TASK INSTRUCTIONS - Exactly reproduce the lines from the top of the entries below through the line containing "综合在155.pdf#page=98&rect=65,263,522,361|张宇1000 强化 在72页, p.98]]", with both ends included.

--- INPUT DATA ---

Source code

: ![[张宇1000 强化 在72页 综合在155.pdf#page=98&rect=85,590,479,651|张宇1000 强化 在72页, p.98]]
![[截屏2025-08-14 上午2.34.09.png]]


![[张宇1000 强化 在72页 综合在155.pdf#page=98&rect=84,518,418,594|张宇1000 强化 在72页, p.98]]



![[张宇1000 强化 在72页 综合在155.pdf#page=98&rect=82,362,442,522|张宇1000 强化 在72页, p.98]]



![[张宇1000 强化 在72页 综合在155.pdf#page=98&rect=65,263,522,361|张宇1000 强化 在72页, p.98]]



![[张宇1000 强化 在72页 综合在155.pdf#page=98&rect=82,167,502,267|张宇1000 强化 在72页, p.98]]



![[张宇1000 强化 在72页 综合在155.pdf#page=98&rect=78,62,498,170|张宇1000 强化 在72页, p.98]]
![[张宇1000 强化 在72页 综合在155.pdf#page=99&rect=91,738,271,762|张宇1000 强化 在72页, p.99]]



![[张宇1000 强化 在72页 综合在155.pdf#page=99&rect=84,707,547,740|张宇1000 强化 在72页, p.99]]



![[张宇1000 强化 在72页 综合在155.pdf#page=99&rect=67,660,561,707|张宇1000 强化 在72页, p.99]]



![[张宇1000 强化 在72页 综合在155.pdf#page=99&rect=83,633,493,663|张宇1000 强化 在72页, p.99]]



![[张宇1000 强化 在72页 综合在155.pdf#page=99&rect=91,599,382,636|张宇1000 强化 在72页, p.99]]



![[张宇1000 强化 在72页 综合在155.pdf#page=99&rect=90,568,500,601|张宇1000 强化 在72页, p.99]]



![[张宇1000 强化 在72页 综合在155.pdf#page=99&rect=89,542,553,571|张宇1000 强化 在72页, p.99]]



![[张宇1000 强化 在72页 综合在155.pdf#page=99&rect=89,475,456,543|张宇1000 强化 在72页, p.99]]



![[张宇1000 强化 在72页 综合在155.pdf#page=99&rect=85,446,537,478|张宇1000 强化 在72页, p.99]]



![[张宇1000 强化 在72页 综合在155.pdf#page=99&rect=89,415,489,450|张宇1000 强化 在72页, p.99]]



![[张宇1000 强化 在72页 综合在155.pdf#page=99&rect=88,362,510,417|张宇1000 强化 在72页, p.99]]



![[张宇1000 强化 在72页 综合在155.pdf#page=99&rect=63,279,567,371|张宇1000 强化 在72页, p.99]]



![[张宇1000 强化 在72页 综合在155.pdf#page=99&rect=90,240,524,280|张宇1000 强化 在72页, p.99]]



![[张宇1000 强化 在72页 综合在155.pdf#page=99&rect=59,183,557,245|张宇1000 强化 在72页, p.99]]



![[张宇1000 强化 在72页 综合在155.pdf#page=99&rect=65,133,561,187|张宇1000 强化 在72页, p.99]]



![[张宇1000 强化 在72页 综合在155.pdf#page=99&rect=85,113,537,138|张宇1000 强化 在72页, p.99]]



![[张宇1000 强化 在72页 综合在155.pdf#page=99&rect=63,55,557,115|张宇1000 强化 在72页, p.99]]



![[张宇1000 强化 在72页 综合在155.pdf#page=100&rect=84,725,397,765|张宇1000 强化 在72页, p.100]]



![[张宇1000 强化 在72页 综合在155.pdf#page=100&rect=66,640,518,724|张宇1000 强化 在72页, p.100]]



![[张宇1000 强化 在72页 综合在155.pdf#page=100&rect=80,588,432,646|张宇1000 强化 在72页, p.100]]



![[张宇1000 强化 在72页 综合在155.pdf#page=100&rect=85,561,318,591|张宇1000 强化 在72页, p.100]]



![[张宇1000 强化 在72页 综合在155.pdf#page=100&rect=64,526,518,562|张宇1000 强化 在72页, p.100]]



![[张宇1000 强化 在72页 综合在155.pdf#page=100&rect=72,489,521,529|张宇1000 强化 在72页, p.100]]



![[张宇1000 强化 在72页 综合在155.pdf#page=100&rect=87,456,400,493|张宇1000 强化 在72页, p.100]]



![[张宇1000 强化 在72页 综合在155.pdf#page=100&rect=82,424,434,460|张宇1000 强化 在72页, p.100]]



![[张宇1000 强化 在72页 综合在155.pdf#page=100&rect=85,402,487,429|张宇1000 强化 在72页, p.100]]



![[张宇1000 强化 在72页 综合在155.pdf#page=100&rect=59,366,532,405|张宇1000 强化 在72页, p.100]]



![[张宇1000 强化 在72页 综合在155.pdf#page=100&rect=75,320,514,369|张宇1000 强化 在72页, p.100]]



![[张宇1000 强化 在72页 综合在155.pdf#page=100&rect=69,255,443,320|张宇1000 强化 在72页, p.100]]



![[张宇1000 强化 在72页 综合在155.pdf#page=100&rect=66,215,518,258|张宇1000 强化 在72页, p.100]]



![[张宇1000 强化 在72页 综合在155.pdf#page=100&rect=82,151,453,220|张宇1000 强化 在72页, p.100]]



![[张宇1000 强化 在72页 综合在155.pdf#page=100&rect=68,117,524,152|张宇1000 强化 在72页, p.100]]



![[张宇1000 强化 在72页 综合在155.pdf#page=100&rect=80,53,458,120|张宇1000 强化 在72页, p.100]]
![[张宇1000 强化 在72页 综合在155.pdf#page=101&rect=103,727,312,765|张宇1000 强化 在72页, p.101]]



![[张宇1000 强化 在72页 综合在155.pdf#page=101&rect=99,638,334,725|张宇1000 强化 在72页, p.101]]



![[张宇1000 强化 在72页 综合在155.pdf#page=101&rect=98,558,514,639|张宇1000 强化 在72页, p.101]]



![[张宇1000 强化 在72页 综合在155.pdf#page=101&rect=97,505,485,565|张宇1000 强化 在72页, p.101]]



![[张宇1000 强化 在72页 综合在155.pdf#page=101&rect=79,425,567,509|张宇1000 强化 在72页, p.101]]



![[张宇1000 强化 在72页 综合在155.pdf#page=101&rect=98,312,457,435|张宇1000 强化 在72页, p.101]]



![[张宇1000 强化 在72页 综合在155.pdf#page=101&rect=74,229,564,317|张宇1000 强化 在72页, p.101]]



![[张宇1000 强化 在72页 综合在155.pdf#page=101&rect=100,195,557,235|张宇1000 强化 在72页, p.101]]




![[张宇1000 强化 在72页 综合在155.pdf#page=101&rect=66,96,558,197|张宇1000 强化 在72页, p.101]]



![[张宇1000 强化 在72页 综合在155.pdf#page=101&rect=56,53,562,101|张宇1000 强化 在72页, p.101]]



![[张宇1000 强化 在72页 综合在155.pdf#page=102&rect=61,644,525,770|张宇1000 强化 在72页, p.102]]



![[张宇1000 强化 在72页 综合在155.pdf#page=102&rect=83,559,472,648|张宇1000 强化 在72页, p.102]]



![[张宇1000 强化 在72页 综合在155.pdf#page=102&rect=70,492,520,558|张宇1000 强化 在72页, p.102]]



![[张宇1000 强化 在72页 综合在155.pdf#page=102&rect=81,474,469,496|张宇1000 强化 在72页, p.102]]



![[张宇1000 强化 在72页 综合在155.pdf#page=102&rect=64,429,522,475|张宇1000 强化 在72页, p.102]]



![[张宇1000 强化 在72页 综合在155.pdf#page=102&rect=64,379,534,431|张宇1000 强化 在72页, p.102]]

---

ANSWER SPACE -
Source code

: ![[张宇1000 强化 在72页 综合在155.pdf#page=98&rect=85,590,479,651|张宇1000 强化 在72页, p.98]]
![[截屏2025-08-14 上午2.34.09.png]]


![[张宇1000 强化 在72页 综合在155.pdf#page=98&rect=84,518,418,594|张宇1000 强化 在72页, p.98]]



![[张宇1000 强化 在72页 综合在155.pdf#page=98&rect=82,362,442,522|张宇1000 强化 在72页, p.98]]



![[张宇1000 强化 在72页 综合在155.pdf#page=98&rect=65,263,522,361|张宇1000 强化 在72页, p.98]]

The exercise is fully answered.